Собственно, был разговор с Валентином Курбатовым, известным литературным критиком, человеком, виртуозно владеющим не только словом, но и его смыслами. С Валентином Яковлевичем мы давние знакомые, когда-то я училась журналистике у Курбатова. Вот и разговор получился о жизни, о России, о Пскове.

— Валентин Яковлевич, известная фраза «кто владеет информацией, тот владеет миром» — это ложь, или правда сейчас, в контексте современного информационного мира?

— К сожалению, правда. Сегодня люди, умело строящие информацию, владеют миром. Получается тотально лживое, виртуально построенное пространство. Придуманная реальность. У нас, в России, как нигде в мире, идет всеобщее истребление человека информацией. И информацией, всё время притворяющейся правдой, «открывающей нам глаза». Прием старинный. Еще Грибоедов посмеивался: «Я правду о тебе порасскажу такую, что хуже всякой лжи». Мы почти растлены, мы почти перестали быть нацией в старинном понимании этого слова. Нас умело, обдуманно унизили, а мы и не понимаем этого.
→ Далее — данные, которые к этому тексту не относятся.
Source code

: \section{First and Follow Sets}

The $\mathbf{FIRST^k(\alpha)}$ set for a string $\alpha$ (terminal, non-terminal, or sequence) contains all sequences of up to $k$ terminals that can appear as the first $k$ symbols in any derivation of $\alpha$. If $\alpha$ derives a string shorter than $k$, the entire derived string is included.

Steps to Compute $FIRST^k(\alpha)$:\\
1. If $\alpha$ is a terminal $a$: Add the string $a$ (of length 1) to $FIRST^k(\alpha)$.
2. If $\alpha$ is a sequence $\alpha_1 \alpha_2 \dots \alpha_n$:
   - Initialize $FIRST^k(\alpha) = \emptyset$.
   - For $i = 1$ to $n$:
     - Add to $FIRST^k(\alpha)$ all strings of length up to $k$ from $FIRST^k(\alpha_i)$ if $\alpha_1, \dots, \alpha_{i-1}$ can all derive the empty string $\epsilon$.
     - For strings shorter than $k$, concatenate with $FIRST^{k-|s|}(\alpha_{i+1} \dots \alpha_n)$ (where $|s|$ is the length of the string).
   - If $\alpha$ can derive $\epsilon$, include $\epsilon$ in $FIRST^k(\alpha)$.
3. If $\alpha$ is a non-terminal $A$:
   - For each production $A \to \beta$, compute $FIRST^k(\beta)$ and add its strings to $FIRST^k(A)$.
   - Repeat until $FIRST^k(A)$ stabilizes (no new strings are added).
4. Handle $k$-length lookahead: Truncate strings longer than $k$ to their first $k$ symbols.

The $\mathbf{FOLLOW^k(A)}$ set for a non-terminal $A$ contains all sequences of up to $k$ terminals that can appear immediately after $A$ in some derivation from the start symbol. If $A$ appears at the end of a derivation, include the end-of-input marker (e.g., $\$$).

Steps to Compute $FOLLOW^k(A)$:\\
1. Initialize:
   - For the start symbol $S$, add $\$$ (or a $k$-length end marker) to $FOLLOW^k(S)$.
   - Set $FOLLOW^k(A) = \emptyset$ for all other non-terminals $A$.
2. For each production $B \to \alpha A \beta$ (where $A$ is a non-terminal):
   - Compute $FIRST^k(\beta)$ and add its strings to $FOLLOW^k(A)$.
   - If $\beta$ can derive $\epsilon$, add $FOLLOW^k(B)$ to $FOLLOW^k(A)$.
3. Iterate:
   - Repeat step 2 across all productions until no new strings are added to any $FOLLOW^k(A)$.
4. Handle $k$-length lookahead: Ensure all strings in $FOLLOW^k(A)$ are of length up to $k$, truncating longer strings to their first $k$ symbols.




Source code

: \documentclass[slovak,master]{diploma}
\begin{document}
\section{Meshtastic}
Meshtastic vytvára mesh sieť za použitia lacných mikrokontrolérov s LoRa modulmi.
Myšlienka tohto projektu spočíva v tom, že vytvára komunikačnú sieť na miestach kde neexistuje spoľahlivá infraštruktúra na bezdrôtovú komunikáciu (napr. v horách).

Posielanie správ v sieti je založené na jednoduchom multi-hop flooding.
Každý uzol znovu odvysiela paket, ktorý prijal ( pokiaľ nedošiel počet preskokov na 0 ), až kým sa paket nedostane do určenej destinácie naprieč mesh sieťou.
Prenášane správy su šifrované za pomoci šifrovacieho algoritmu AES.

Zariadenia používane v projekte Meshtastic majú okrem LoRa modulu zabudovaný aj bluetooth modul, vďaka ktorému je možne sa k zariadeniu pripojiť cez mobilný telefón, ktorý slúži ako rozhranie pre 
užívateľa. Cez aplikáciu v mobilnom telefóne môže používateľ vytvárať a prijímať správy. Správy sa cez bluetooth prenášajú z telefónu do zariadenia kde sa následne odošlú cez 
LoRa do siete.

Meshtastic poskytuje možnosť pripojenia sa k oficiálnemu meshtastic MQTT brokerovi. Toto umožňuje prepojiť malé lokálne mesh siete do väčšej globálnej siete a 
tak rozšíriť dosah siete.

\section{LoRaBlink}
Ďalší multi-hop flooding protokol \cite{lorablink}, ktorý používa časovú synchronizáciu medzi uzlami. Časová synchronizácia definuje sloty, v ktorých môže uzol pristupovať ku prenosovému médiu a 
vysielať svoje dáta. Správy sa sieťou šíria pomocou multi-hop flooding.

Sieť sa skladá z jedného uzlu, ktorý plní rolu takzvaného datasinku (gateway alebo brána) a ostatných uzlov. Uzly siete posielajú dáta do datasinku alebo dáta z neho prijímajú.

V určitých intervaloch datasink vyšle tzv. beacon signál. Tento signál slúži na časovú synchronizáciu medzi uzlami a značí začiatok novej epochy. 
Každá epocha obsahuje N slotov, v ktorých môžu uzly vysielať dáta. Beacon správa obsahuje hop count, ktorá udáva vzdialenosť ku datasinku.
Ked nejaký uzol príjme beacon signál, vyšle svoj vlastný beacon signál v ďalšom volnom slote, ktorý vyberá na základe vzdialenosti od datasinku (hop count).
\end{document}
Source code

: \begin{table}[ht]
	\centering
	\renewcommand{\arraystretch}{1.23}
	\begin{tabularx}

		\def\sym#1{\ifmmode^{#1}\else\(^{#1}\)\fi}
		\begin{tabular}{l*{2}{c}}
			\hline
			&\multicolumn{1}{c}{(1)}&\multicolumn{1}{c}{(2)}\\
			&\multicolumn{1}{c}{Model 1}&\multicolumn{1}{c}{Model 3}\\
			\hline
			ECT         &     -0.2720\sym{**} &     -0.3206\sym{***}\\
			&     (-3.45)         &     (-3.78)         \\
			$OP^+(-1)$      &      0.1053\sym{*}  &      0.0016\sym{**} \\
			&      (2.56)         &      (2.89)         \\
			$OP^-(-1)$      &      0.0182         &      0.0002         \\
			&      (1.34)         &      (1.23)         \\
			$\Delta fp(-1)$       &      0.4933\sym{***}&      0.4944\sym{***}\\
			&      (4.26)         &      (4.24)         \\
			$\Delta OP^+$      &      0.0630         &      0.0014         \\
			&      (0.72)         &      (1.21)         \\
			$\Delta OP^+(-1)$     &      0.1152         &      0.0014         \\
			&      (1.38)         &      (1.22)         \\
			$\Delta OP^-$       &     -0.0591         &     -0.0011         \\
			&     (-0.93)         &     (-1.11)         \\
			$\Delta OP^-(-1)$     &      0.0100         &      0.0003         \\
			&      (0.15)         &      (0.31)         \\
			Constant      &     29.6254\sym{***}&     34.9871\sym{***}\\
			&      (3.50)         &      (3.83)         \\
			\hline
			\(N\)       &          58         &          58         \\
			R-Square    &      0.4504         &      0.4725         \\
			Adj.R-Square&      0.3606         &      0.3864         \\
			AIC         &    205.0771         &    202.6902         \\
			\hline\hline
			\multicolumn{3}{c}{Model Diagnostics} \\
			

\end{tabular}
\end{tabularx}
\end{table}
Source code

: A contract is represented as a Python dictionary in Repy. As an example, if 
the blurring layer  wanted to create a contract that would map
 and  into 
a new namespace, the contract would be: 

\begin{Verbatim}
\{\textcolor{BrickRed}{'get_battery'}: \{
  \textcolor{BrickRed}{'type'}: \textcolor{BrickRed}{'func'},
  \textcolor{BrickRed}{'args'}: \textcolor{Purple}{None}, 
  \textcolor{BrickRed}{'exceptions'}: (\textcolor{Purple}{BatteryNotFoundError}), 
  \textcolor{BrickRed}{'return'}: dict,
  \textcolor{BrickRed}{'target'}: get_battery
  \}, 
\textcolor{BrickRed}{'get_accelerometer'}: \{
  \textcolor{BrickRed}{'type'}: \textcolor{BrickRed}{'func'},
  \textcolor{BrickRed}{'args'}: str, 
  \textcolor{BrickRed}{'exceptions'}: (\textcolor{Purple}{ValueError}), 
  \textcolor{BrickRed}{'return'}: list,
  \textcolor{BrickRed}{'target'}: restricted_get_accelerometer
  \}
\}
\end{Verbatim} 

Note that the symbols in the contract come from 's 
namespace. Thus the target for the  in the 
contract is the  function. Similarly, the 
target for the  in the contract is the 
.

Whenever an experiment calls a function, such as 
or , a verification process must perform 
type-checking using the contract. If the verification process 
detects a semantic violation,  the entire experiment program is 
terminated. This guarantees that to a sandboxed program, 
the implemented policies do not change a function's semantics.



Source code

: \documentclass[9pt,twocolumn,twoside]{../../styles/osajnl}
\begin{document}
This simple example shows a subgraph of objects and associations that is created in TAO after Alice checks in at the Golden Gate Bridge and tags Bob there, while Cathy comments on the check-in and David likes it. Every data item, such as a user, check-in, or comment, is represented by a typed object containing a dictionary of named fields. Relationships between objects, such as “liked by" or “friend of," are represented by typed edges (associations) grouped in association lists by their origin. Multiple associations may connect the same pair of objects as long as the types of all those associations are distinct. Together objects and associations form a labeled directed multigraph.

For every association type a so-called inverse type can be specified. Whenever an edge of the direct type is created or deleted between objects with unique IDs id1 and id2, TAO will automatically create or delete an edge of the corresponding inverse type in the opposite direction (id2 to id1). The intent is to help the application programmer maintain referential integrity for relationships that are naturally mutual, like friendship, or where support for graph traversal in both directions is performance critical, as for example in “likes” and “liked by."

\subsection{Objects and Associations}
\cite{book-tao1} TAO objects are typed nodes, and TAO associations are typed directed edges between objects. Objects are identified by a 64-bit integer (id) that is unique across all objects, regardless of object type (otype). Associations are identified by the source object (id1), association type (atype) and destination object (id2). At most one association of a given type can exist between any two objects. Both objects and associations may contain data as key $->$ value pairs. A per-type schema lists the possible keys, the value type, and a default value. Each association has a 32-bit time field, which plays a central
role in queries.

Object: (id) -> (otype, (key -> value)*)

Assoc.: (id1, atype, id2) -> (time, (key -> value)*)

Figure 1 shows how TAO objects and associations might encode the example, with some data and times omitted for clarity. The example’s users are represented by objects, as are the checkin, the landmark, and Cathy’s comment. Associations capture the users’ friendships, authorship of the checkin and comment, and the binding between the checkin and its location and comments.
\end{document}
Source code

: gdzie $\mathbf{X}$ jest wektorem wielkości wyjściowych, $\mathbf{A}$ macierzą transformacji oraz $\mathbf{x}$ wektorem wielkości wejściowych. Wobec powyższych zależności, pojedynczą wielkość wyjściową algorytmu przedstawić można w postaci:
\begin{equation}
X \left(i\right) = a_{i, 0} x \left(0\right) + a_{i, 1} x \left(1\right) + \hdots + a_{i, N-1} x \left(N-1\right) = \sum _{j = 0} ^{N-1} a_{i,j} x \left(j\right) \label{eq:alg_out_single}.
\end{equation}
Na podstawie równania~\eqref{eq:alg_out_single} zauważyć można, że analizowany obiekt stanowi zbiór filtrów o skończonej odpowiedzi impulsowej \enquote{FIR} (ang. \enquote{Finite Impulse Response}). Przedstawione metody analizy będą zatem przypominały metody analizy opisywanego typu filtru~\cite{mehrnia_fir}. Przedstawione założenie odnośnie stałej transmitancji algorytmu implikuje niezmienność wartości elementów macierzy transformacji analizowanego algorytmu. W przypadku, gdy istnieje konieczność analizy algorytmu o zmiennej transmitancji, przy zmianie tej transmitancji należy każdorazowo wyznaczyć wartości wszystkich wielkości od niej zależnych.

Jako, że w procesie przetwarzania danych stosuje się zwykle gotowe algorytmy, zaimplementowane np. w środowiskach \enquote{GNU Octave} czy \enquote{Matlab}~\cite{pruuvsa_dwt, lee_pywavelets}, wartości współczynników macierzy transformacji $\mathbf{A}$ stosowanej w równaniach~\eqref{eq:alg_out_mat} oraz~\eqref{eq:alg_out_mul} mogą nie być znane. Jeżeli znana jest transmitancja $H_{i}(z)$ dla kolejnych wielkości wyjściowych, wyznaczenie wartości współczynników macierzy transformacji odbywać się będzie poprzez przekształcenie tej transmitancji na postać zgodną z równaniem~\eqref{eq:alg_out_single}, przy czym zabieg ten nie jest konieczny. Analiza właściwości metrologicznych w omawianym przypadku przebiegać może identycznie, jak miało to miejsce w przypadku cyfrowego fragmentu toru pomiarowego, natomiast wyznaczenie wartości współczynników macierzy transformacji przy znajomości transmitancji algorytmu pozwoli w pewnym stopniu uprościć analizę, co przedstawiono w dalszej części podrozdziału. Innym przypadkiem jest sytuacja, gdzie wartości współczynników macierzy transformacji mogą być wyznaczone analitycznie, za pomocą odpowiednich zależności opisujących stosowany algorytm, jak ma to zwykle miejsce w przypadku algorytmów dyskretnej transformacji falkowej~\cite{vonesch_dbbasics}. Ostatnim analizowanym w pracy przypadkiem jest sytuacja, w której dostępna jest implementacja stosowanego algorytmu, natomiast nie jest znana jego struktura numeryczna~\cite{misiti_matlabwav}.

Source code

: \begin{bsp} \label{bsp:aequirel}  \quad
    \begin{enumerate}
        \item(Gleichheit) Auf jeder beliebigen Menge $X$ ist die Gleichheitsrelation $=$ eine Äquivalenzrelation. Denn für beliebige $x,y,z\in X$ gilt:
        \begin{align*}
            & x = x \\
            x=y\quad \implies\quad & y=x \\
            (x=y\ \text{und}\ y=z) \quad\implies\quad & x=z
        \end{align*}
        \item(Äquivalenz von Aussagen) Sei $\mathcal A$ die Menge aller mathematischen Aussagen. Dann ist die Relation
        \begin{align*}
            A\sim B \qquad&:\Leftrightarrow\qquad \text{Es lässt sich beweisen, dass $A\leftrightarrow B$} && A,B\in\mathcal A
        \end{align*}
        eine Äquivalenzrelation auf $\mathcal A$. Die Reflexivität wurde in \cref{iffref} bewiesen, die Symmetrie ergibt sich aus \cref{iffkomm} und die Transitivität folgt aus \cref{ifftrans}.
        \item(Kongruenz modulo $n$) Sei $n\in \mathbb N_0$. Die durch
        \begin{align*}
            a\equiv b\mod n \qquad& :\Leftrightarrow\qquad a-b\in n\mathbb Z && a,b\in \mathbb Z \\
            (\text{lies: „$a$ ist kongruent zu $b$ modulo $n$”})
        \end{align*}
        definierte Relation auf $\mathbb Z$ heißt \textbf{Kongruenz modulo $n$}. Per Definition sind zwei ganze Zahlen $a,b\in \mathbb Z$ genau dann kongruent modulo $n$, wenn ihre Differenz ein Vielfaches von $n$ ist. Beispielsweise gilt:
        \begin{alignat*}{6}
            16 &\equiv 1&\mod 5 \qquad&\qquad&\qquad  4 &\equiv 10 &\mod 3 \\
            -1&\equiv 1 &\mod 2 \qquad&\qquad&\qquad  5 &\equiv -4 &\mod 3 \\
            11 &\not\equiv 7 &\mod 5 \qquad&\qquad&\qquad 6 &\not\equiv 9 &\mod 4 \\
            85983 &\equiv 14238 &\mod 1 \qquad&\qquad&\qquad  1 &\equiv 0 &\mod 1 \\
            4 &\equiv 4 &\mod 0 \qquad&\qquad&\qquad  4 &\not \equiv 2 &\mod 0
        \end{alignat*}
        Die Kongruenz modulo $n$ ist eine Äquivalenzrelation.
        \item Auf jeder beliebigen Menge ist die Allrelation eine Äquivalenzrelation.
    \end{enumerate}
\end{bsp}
— Стали «глотателями пустот»?

— Да, наверное. Вот и «Московский комсомолец» в Пскове и «Комсомольская правда». Выходим в широкое информационное поле, а радости мало. Ибо попки в тех и других «комсомольцах» с первой страницы не дают дойти до своей псковской страницы, возможно, чистой. Пока до своего доберешься, весь изгваздаешься. В газетном и телевизионном, равно и своем, и чужом море чистые и справедливые, и верные, может быть, слова тонут в хамском контексте.

— Получается, что слово «свобода» — это страшное слово? Вы же помните коммунистическую эпоху, эпоху запретов, Вы были тогда журналистом молодежной газеты. Кстати, Юрий Лотман запрет полагал актом культуры, а сейчас полная свобода. И как?

— Это не свобода.

Святым словом «свобода» не должно определять то, что мы сегодня видим. Это не свобода, а самоволье, распущенность. Где каждый строит себе свободу по своей мерке и своему разумению. Свобода — дама упорядоченная. Во французской триаде: свобода — равенство — братство все сцеплено друг с другом намертво. Найдите сегодня «братство» и «равенство» рядом со словом «свобода». Осталась одна «свобода» без соседства других составляющих. А это уж не свобода, а произвол. А в произволе, конечно, побеждает человек нечистый, потому что зло неразборчиво в средствах.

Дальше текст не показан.